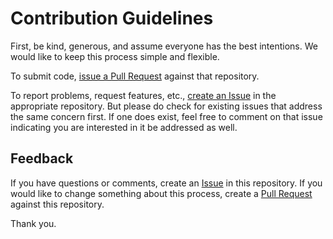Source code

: # Contribution Guidelines

First, be kind, generous, and assume everyone has the best intentions.
We would like to keep this process simple and flexible.

To submit code, [issue a Pull Request][ghpr] against that repository.

[ghpr]: https://help.github.com/articles/using-pull-requests/ (GitHub Help: Using Pull Requests)

To report problems, request features, etc., [create an Issue][ghissue]
in the appropriate repository.  But please do check for existing
issues that address the same concern first.  If one does exist, feel
free to comment on that issue indicating you are interested in it be
addressed as well.

[ghissue]: https://help.github.com/articles/creating-an-issue/ (GitHub Help: Create an Issue)

## Feedback

If you have questions or comments, create an [Issue][issue] in this
repository.  If you would like to change something about this process,
create a [Pull Request][pr] against this repository.

[issue]: https://github.com/MonsantoCo/standards/issues (MonsantoCo Standards Issues)
[pr]: https://github.com/MonsantoCo/standards/pulls (MonsantoCo Standards Pull Requests)

Thank you.
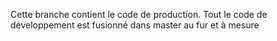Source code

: Cette branche contient le code de production. Tout le code de développement est fusionné dans master au fur et à mesure
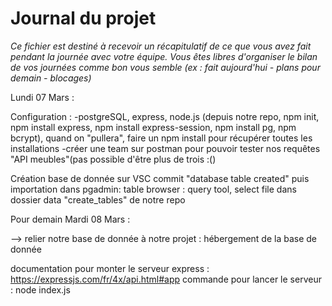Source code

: # Journal du projet

*Ce fichier est destiné à recevoir un récapitulatif de ce que vous avez fait pendant la journée avec votre équipe. Vous êtes libres d'organiser le bilan de vos journées comme bon vous semble (ex : fait aujourd'hui - plans pour demain - blocages)*

Lundi 07 Mars :

Configuration :
-postgreSQL, express, node.js 
(depuis notre repo, npm init, npm install express, npm install express-session, npm install pg, npm bcrypt), quand on "pullera", faire un npm install pour récupérer toutes les installations 
-créer une team sur postman pour pouvoir tester nos requêtes "API meubles"(pas possible d'être plus de trois :() 

Création base de donnée sur VSC commit "database table created" puis importation dans pgadmin:
table browser : query tool, select file dans dossier data "create_tables" de notre repo

Pour demain Mardi 08 Mars : 

--> relier notre base de donnée à notre projet : hébergement de la base de donnée 

documentation pour monter le serveur express : 
https://expressjs.com/fr/4x/api.html#app
commande pour lancer le serveur : node index.js 
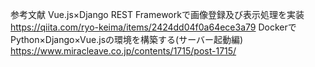 参考文献
    Vue.js×Django REST Frameworkで画像登録及び表示処理を実装
        https://qiita.com/ryo-keima/items/2424dd04f0a64ece3a79
    DockerでPython×Django×Vue.jsの環境を構築する(サーバー起動編)
        https://www.miracleave.co.jp/contents/1715/post-1715/

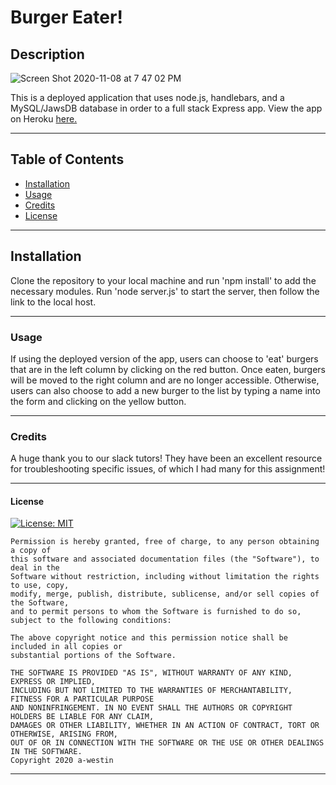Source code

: # Burger Eater!

## Description  

![Screen Shot 2020-11-08 at 7 47 02 PM](https://user-images.githubusercontent.com/69770137/98491254-3df9eb80-2202-11eb-8d1a-b96ccae67cbe.png)


 This is a deployed application that uses node.js, handlebars, and a MySQL/JawsDB database in order to a full stack Express app.  View the app on Heroku [here.](https://afw-burgers.herokuapp.com/)
  
  ******

  ## Table of Contents 
  * [Installation](#installation)
  * [Usage](#usage)
  * [Credits](#credits)
  * [License](#license)
  
  ******

  ## Installation
  
  Clone the repository to your local machine and run 'npm install' to add the necessary modules. Run 'node server.js' to start the server, then follow the link to the local host. 

  ******

  ### Usage
  
  If using the deployed version of the app, users can choose to 'eat' burgers that are in the left column by clicking on the red button. Once eaten, burgers will be moved to the right column and are no longer accessible. Otherwise, users can also choose to add a new burger to the list by typing a name into the form and clicking on the yellow button. 
  
  

  ******

  ### Credits
  
  A huge thank you to our slack tutors! They have been an excellent resource for troubleshooting specific issues, of which I had many for this assignment! 
  
  ******

  #### License
  [![License: MIT](https://img.shields.io/badge/License-MIT-yellow.svg)](https://opensource.org/licenses/MIT)

    Permission is hereby granted, free of charge, to any person obtaining a copy of 
    this software and associated documentation files (the "Software"), to deal in the 
    Software without restriction, including without limitation the rights to use, copy, 
    modify, merge, publish, distribute, sublicense, and/or sell copies of the Software, 
    and to permit persons to whom the Software is furnished to do so, subject to the following conditions:
    
    The above copyright notice and this permission notice shall be included in all copies or 
    substantial portions of the Software.
    
    THE SOFTWARE IS PROVIDED "AS IS", WITHOUT WARRANTY OF ANY KIND, EXPRESS OR IMPLIED, 
    INCLUDING BUT NOT LIMITED TO THE WARRANTIES OF MERCHANTABILITY, FITNESS FOR A PARTICULAR PURPOSE 
    AND NONINFRINGEMENT. IN NO EVENT SHALL THE AUTHORS OR COPYRIGHT HOLDERS BE LIABLE FOR ANY CLAIM, 
    DAMAGES OR OTHER LIABILITY, WHETHER IN AN ACTION OF CONTRACT, TORT OR OTHERWISE, ARISING FROM, 
    OUT OF OR IN CONNECTION WITH THE SOFTWARE OR THE USE OR OTHER DEALINGS IN THE SOFTWARE. 
    Copyright 2020 a-westin  

  ******
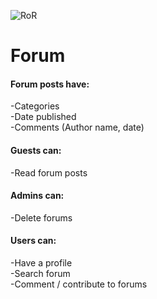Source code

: ![RoR](https://i.imgur.com/r593GAO.jpg)
# Forum
#### Forum posts have:
-Categories<br/>
-Date published<br/>
-Comments (Author name, date)<br/>
#### Guests can:
-Read forum posts<br/>
#### Admins can:
-Delete forums
#### Users can:
-Have a profile<br/>
-Search forum<br/>
-Comment / contribute to forums
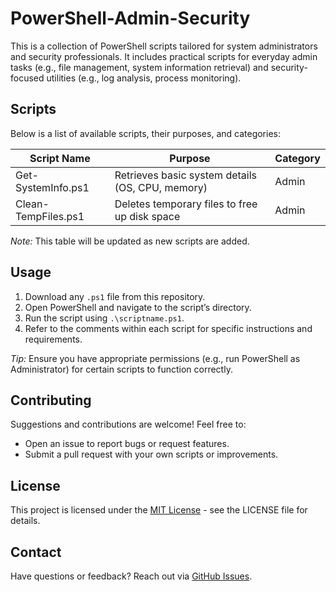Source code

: # PowerShell-Admin-Security
This is a collection of PowerShell scripts tailored for system administrators and security professionals. It includes practical scripts for everyday admin tasks (e.g., file management, system information retrieval) and security-focused utilities (e.g., log analysis, process monitoring).

## Scripts
Below is a list of available scripts, their purposes, and categories:

| Script Name          | Purpose                        | Category      |
|----------------------|--------------------------------|---------------|
| Get-SystemInfo.ps1   | Retrieves basic system details (OS, CPU, memory) | Admin |
| Clean-TempFiles.ps1  | Deletes temporary files to free up disk space | Admin    |

*Note:* This table will be updated as new scripts are added.

## Usage
1. Download any `.ps1` file from this repository.
2. Open PowerShell and navigate to the script’s directory.
3. Run the script using `.\scriptname.ps1`.
4. Refer to the comments within each script for specific instructions and requirements.

*Tip:* Ensure you have appropriate permissions (e.g., run PowerShell as Administrator) for certain scripts to function correctly.

## Contributing
Suggestions and contributions are welcome! Feel free to:
- Open an issue to report bugs or request features.
- Submit a pull request with your own scripts or improvements.

## License
This project is licensed under the [MIT License](LICENSE) - see the LICENSE file for details.

## Contact
Have questions or feedback? Reach out via [GitHub Issues](https://github.com/PSCyberGeek/PowerShell-Admin-Security/issues).
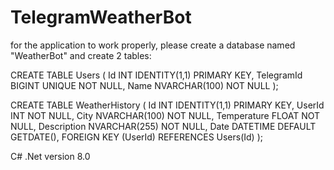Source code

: # TelegramWeatherBot
for the application to work properly, please create a database named "WeatherBot" and create 2 tables:

CREATE TABLE Users 
(
Id INT IDENTITY(1,1) PRIMARY KEY,
TelegramId BIGINT UNIQUE NOT NULL,
Name NVARCHAR(100) NOT NULL
);

CREATE TABLE WeatherHistory 
(
Id INT IDENTITY(1,1) PRIMARY KEY,
UserId INT NOT NULL,
City NVARCHAR(100) NOT NULL,
Temperature FLOAT NOT NULL,
Description NVARCHAR(255) NOT NULL,
Date DATETIME DEFAULT GETDATE(),
FOREIGN KEY (UserId) REFERENCES Users(Id)
);

C# .Net version 8.0
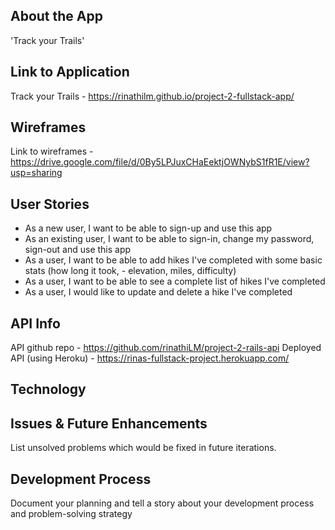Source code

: ## About the App

'Track your Trails'

## Link to Application

Track your Trails - https://rinathilm.github.io/project-2-fullstack-app/

## Wireframes
<!-- <imbed image in here> -->
Link to wireframes - https://drive.google.com/file/d/0By5LPJuxCHaEektjOWNybS1fR1E/view?usp=sharing

## User Stories
- As a new user, I want to be able to sign-up and use this app
- As an existing user, I want to be able to sign-in, change my password, sign-out and use this app
- As a user, I want to be able to add hikes I've completed with some basic stats (how long it took, - elevation, miles, difficulty)
- As a user, I want to be able to see a complete list of hikes I've completed
- As a user, I would like to update and delete a hike I've completed

## API Info

API github repo - https://github.com/rinathiLM/project-2-rails-api
Deployed API (using Heroku) - https://rinas-fullstack-project.herokuapp.com/

## Technology

## Issues & Future Enhancements
 List unsolved problems which would be fixed in future iterations.

## Development Process
Document your planning and tell a story about your development process and problem-solving strategy

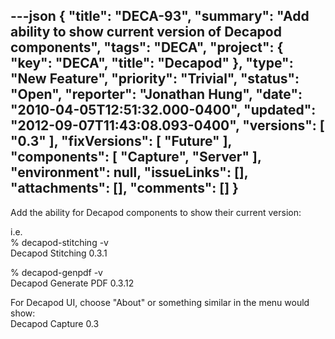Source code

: ---json
{
  "title": "DECA-93",
  "summary": "Add ability to show current version of Decapod components",
  "tags": "DECA",
  "project": {
    "key": "DECA",
    "title": "Decapod"
  },
  "type": "New Feature",
  "priority": "Trivial",
  "status": "Open",
  "reporter": "Jonathan Hung",
  "date": "2010-04-05T12:51:32.000-0400",
  "updated": "2012-09-07T11:43:08.093-0400",
  "versions": [
    "0.3"
  ],
  "fixVersions": [
    "Future"
  ],
  "components": [
    "Capture",
    "Server"
  ],
  "environment": null,
  "issueLinks": [],
  "attachments": [],
  "comments": []
}
---
Add the ability for Decapod components to show their current version:

i.e.\
% decapod-stitching -v\
Decapod Stitching 0.3.1

% decapod-genpdf -v\
Decapod Generate PDF 0.3.12

For Decapod UI, choose "About" or something similar in the menu would show:\
Decapod Capture 0.3

        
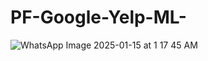 # PF-Google-Yelp-ML-

![WhatsApp Image 2025-01-15 at 1 17 45 AM](https://github.com/user-attachments/assets/941f9a8e-09f0-4efe-a187-bca099eeeff7)


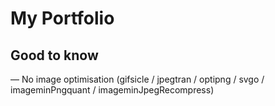 # My Portfolio

## Good to know

— No image optimisation (gifsicle / jpegtran / optipng / svgo / imageminPngquant / imageminJpegRecompress)
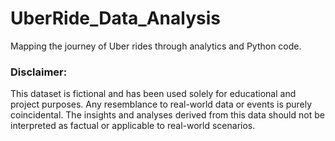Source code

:# UberRide_Data_Analysis
Mapping the journey of Uber rides through analytics and Python code.

### Disclaimer:
This dataset is fictional and has been used solely for educational and project purposes. 
Any resemblance to real-world data or events is purely coincidental. 
The insights and analyses derived from this data should not be interpreted as factual or applicable to real-world scenarios.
- - - - -
Copy only what lies between the line with "TelegramId BIGINT UNIQUE" and the line with "- As a user, I want to be able to add", those two lines included, exactly as given above; pictures stay out.

#### Output of the task:
TelegramId BIGINT UNIQUE NOT NULL,
Name NVARCHAR(100) NOT NULL
);

CREATE TABLE WeatherHistory 
(
Id INT IDENTITY(1,1) PRIMARY KEY,
UserId INT NOT NULL,
City NVARCHAR(100) NOT NULL,
Temperature FLOAT NOT NULL,
Description NVARCHAR(255) NOT NULL,
Date DATETIME DEFAULT GETDATE(),
FOREIGN KEY (UserId) REFERENCES Users(Id)
);

C# .Net version 8.0
Source code

: ## About the App

'Track your Trails'

## Link to Application

Track your Trails - https://rinathilm.github.io/project-2-fullstack-app/

## Wireframes
<!-- <imbed image in here> -->
Link to wireframes - https://drive.google.com/file/d/0By5LPJuxCHaEektjOWNybS1fR1E/view?usp=sharing

## User Stories
- As a new user, I want to be able to sign-up and use this app
- As an existing user, I want to be able to sign-in, change my password, sign-out and use this app
- As a user, I want to be able to add hikes I've completed with some basic stats (how long it took, - elevation, miles, difficulty)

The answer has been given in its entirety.